↓↓↓

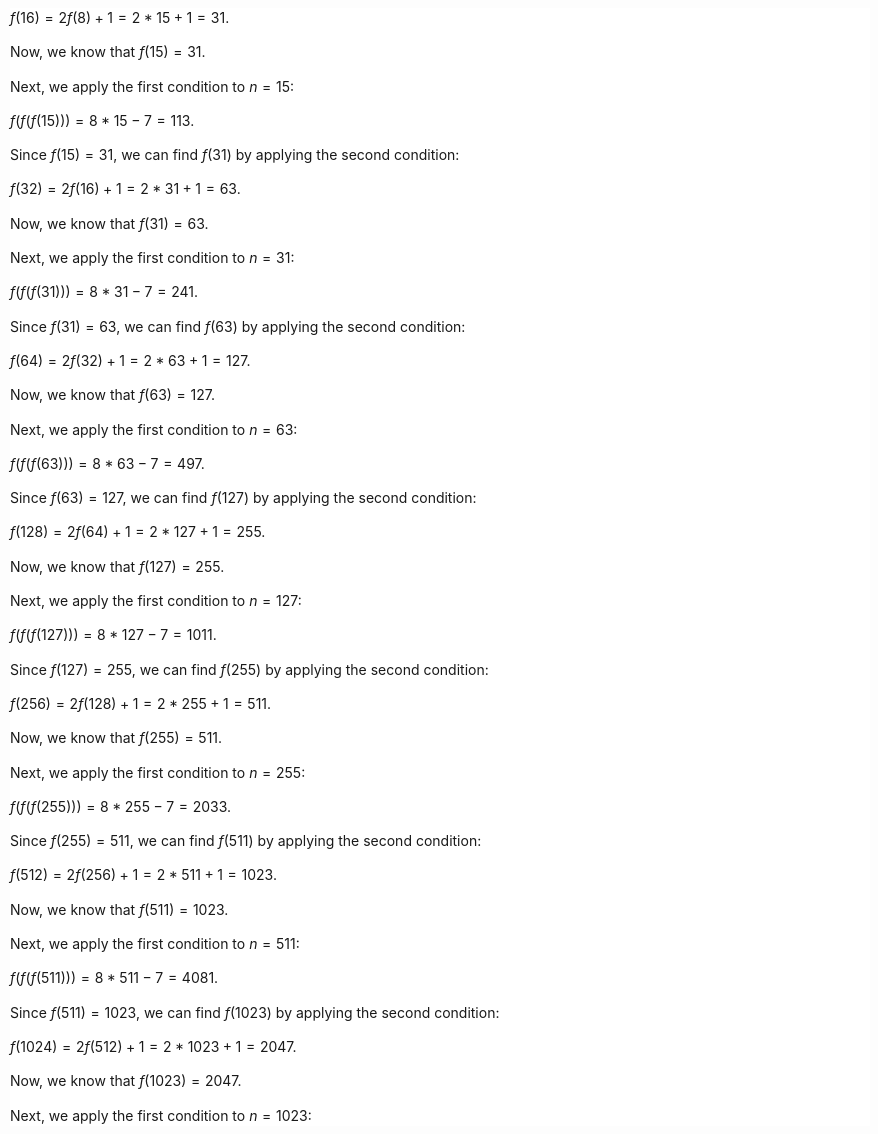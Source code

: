 $f(16) = 2f(8) + 1 = 2*15 + 1 = 31$.

Now, we know that $f(15) = 31$.

Next, we apply the first condition to $n = 15$:

$f(f(f(15))) = 8*15 - 7 = 113$.

Since $f(15) = 31$, we can find $f(31)$ by applying the second condition:

$f(32) = 2f(16) + 1 = 2*31 + 1 = 63$.

Now, we know that $f(31) = 63$.

Next, we apply the first condition to $n = 31$:

$f(f(f(31))) = 8*31 - 7 = 241$.

Since $f(31) = 63$, we can find $f(63)$ by applying the second condition:

$f(64) = 2f(32) + 1 = 2*63 + 1 = 127$.

Now, we know that $f(63) = 127$.

Next, we apply the first condition to $n = 63$:

$f(f(f(63))) = 8*63 - 7 = 497$.

Since $f(63) = 127$, we can find $f(127)$ by applying the second condition:

$f(128) = 2f(64) + 1 = 2*127 + 1 = 255$.

Now, we know that $f(127) = 255$.

Next, we apply the first condition to $n = 127$:

$f(f(f(127))) = 8*127 - 7 = 1011$.

Since $f(127) = 255$, we can find $f(255)$ by applying the second condition:

$f(256) = 2f(128) + 1 = 2*255 + 1 = 511$.

Now, we know that $f(255) = 511$.

Next, we apply the first condition to $n = 255$:

$f(f(f(255))) = 8*255 - 7 = 2033$.

Since $f(255) = 511$, we can find $f(511)$ by applying the second condition:

$f(512) = 2f(256) + 1 = 2*511 + 1 = 1023$.

Now, we know that $f(511) = 1023$.

Next, we apply the first condition to $n = 511$:

$f(f(f(511))) = 8*511 - 7 = 4081$.

Since $f(511) = 1023$, we can find $f(1023)$ by applying the second condition:

$f(1024) = 2f(512) + 1 = 2*1023 + 1 = 2047$.

Now, we know that $f(1023) = 2047$.

Next, we apply the first condition to $n = 1023$:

↑↑↑

_EXERCISE INSTRUCTIONS:_
Please retype the whole of the data precisely, omitting pictures.

_WRITTEN ANSWER:_
Source code

: $f(16) = 2f(8) + 1 = 2*15 + 1 = 31$.

Now, we know that $f(15) = 31$.

Next, we apply the first condition to $n = 15$:

$f(f(f(15))) = 8*15 - 7 = 113$.

Since $f(15) = 31$, we can find $f(31)$ by applying the second condition:

$f(32) = 2f(16) + 1 = 2*31 + 1 = 63$.

Now, we know that $f(31) = 63$.

Next, we apply the first condition to $n = 31$:

$f(f(f(31))) = 8*31 - 7 = 241$.

Since $f(31) = 63$, we can find $f(63)$ by applying the second condition:

$f(64) = 2f(32) + 1 = 2*63 + 1 = 127$.

Now, we know that $f(63) = 127$.

Next, we apply the first condition to $n = 63$:

$f(f(f(63))) = 8*63 - 7 = 497$.

Since $f(63) = 127$, we can find $f(127)$ by applying the second condition:

$f(128) = 2f(64) + 1 = 2*127 + 1 = 255$.

Now, we know that $f(127) = 255$.

Next, we apply the first condition to $n = 127$:

$f(f(f(127))) = 8*127 - 7 = 1011$.

Since $f(127) = 255$, we can find $f(255)$ by applying the second condition:

$f(256) = 2f(128) + 1 = 2*255 + 1 = 511$.

Now, we know that $f(255) = 511$.

Next, we apply the first condition to $n = 255$:

$f(f(f(255))) = 8*255 - 7 = 2033$.

Since $f(255) = 511$, we can find $f(511)$ by applying the second condition:

$f(512) = 2f(256) + 1 = 2*511 + 1 = 1023$.

Now, we know that $f(511) = 1023$.

Next, we apply the first condition to $n = 511$:

$f(f(f(511))) = 8*511 - 7 = 4081$.

Since $f(511) = 1023$, we can find $f(1023)$ by applying the second condition:

$f(1024) = 2f(512) + 1 = 2*1023 + 1 = 2047$.

Now, we know that $f(1023) = 2047$.

Next, we apply the first condition to $n = 1023$:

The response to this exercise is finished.